Extensions GNOME : la boîte à outils secrète
L’application « Extensions » ouvre les vannes : une Taskbar maison, un Desktop Cube façon Compiz nostalgie, ou encore un Tiling Shell qui découpe l’écran comme un sushi trop bien aiguisé.
En quelques minutes le poste de travail bascule d’un look Windows 11 cosy à un plateau de développement digne d’un épisode de Mr. Robot, sans redémarrage évidemment.
Performance et agrément au quotidien
Basé sur Ubuntu LTS, Zorin OS 18 reçoit des mises à jour de sécurité jusqu’en 2029 ; la tranquillité d’esprit vaut de l’or quand on compile la nuit.
Le noyau 6.x et PipeWire assurent un multitâche fluide, même avec un cube de bureau tournant en fond — inattendu sur une machine qui date de 2017, mais ça tourne, c’est ça la magie du logiciel libre.
Flux de travail : mosaïque, hot corners, raccourcis
Les coins actifs déclenchent Mission Control, le Tiling Shell aligne les fenêtres en trois touches, et le mode spatial passe d’un espace de travail à l’autre comme si le bureau était un vrai plateau tournant.
Résultat : moins de clics, plus de code, et un sentiment de vitesse qui ferait rougir une installation stock de Windows 11 gonflée aux drivers OEM.
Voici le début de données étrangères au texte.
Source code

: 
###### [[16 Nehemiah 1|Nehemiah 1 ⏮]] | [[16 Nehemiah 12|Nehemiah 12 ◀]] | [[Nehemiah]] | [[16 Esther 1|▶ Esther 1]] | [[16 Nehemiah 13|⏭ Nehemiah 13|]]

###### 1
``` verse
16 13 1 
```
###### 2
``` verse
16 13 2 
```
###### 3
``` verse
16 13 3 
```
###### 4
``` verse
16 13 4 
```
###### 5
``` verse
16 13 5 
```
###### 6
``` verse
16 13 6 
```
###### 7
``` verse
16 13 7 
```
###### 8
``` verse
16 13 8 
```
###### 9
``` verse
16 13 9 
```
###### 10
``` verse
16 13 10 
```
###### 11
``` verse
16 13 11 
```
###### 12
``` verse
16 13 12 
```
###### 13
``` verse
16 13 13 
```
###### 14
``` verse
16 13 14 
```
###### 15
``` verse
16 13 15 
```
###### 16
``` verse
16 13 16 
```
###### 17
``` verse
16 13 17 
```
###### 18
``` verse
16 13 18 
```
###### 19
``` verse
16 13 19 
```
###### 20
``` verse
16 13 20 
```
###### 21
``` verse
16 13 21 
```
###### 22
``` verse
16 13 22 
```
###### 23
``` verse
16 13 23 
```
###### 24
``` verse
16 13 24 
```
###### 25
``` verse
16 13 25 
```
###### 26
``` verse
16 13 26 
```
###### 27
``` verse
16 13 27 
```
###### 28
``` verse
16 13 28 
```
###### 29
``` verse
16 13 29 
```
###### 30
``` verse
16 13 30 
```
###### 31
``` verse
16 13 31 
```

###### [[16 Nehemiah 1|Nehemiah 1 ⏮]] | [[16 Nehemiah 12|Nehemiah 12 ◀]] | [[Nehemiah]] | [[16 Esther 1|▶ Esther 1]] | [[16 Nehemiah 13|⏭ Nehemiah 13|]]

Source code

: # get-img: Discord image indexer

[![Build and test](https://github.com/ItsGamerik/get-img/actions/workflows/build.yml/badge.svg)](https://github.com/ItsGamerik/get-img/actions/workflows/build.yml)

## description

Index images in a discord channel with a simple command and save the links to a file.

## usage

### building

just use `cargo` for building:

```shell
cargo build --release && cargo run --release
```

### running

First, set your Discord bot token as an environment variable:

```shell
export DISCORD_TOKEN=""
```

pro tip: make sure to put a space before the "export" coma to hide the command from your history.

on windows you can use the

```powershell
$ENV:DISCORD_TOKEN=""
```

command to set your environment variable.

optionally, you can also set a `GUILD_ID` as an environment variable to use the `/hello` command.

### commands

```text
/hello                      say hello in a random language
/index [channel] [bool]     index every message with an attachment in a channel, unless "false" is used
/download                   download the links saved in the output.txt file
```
Migrer sans douleur : adieu Windows, bonjour liberté
Le menu Démarrer-like rassure les nouveaux venus, l’assistant d’installation reconnaît les fichiers NTFS, et l’outil Zorin Connect synchronise les notifications Android sans passer par un nuage obscur.
Wine préinstallé exécute la plupart des applications legacys .exe ; de quoi finir la transition en douceur avant d’embrasser totalement l’univers logiciel libre.
Une fois la confiance gagnée, l’utilisateur réalise que la vraie valeur n’est pas le skin Windows mais la latitude absolue de façonner son environnement, preuve qu’un bureau pensé pour la liberté devient vite indispensable.